TASK OBJECTIVE:
For the data below, restate word for word only the lines from the line containing "## REQUIREMENTS" through the line containing "2. Unzip the main application folder", both ends included.
_ _ _ _ _ _ _
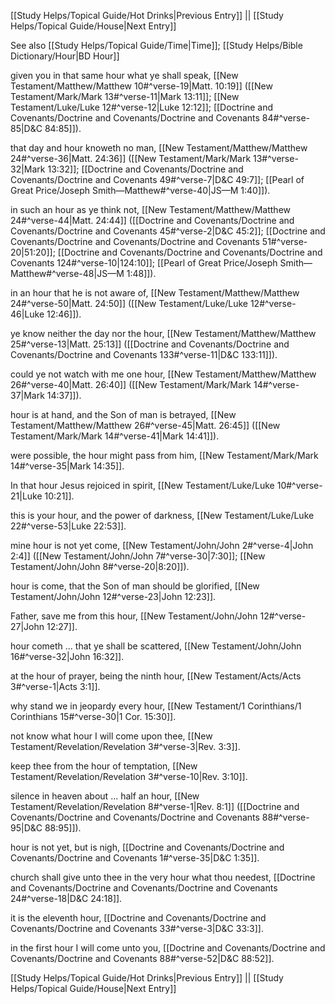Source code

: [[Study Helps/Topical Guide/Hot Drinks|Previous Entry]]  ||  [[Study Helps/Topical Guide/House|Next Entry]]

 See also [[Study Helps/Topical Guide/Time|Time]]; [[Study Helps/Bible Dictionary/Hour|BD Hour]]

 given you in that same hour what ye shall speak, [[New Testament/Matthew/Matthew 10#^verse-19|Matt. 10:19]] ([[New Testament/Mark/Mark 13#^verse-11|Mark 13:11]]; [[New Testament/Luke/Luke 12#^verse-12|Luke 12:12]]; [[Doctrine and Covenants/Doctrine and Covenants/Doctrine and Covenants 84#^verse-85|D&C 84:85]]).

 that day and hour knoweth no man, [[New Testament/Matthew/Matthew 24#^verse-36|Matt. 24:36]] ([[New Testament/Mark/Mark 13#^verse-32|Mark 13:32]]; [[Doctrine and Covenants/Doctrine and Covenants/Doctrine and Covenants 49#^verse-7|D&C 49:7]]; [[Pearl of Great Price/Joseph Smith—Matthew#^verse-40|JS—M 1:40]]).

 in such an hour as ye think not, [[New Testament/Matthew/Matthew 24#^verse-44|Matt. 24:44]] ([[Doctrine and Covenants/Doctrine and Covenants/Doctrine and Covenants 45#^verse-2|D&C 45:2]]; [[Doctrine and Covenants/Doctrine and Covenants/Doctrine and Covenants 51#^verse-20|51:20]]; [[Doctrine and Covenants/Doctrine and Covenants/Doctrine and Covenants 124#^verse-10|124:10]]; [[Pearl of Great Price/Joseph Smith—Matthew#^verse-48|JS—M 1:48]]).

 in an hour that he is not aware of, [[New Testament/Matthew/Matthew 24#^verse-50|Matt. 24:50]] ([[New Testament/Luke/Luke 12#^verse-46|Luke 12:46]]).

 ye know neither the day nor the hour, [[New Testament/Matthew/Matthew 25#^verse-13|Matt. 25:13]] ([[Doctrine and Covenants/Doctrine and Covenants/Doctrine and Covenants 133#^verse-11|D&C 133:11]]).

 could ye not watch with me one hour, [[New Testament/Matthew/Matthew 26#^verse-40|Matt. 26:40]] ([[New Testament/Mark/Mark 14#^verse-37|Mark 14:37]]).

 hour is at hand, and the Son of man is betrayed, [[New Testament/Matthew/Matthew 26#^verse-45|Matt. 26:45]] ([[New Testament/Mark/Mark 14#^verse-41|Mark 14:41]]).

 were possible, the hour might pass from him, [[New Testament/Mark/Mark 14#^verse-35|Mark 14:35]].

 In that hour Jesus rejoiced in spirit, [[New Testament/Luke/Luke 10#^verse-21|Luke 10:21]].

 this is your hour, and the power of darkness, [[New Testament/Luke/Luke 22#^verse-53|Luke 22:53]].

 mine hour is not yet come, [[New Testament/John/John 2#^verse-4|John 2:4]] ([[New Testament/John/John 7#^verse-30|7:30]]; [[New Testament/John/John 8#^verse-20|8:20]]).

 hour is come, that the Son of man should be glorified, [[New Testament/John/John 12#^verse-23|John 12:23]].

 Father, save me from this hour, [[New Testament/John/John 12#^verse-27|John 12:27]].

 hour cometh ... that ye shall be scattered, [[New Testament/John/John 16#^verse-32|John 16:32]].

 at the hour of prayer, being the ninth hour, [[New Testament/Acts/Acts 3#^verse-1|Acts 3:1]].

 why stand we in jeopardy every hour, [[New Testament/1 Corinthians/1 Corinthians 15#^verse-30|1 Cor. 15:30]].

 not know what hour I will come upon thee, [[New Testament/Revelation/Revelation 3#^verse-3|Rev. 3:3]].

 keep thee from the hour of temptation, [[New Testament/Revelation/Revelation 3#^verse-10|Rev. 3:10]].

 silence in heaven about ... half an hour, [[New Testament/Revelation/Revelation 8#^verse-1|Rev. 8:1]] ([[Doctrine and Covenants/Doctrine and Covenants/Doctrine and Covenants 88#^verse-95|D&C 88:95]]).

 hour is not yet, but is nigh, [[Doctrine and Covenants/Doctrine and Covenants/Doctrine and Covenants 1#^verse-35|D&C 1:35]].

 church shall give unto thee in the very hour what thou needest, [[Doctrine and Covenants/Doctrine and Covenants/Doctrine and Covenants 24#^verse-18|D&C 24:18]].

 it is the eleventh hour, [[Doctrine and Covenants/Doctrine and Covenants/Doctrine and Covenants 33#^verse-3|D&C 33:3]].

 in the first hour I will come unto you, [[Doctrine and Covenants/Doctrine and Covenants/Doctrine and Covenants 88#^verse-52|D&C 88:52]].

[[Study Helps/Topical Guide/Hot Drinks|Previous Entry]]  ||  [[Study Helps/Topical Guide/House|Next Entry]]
_ _ _ _ _ _ _
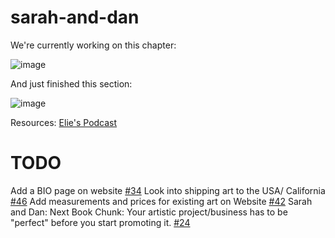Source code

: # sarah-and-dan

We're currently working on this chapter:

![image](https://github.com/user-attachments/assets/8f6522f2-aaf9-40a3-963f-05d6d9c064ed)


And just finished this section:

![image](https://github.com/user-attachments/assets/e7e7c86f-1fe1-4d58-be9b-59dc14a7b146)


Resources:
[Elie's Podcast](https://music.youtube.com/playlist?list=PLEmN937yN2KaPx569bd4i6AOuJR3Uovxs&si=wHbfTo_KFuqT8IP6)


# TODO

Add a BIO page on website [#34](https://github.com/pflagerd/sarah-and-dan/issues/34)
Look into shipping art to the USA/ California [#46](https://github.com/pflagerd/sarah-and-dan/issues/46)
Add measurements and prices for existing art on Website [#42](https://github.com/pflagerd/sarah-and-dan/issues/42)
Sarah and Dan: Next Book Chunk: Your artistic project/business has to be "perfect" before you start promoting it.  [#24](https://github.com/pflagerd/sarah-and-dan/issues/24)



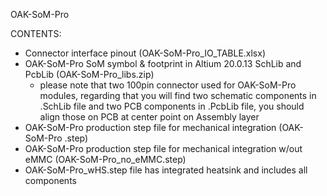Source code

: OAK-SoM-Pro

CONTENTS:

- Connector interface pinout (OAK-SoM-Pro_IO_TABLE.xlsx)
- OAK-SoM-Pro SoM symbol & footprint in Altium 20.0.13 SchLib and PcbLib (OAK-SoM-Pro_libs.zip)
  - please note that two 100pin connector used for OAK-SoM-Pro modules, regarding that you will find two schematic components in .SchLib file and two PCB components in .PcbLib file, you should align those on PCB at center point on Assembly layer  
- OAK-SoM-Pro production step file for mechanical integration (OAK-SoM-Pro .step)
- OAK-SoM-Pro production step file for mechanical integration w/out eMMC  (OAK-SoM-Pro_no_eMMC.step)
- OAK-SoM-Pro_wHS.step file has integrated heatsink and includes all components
_ _ _ _ _ _ _
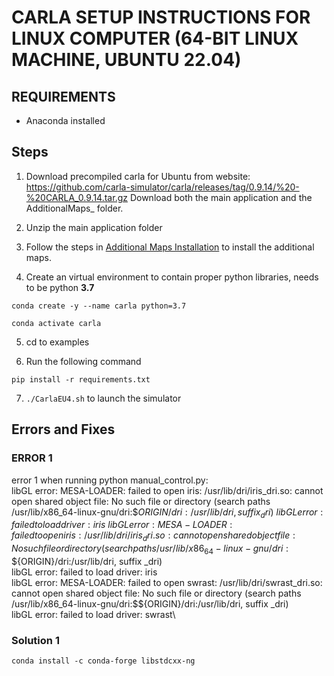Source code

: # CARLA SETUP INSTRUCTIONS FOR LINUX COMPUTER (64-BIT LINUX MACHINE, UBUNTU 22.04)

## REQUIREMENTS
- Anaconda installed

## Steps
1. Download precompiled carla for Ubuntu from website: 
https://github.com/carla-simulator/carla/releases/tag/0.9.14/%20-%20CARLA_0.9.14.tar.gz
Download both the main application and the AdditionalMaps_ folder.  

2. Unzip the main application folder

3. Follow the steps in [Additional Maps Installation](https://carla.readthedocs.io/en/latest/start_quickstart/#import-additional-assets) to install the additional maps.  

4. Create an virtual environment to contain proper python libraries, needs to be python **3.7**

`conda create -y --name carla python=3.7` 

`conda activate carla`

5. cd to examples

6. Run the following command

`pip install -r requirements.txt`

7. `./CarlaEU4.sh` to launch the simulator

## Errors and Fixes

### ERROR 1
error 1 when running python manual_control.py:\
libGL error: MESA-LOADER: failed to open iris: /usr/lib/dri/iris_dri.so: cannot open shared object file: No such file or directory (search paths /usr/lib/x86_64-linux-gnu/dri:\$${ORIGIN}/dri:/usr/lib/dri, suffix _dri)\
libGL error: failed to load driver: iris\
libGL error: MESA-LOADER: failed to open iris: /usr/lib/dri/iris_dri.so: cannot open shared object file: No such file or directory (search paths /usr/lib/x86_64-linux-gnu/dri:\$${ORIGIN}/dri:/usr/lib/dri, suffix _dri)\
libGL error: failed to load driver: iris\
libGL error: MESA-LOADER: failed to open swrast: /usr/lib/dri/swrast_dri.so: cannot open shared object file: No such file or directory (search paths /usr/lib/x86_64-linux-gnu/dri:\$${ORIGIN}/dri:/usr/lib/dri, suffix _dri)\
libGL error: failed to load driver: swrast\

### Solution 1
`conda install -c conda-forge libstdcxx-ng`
_ _ _ _ _ _ _
REPLY:
## REQUIREMENTS
- Anaconda installed

## Steps
1. Download precompiled carla for Ubuntu from website: 
https://github.com/carla-simulator/carla/releases/tag/0.9.14/%20-%20CARLA_0.9.14.tar.gz
Download both the main application and the AdditionalMaps_ folder.  

2. Unzip the main application folder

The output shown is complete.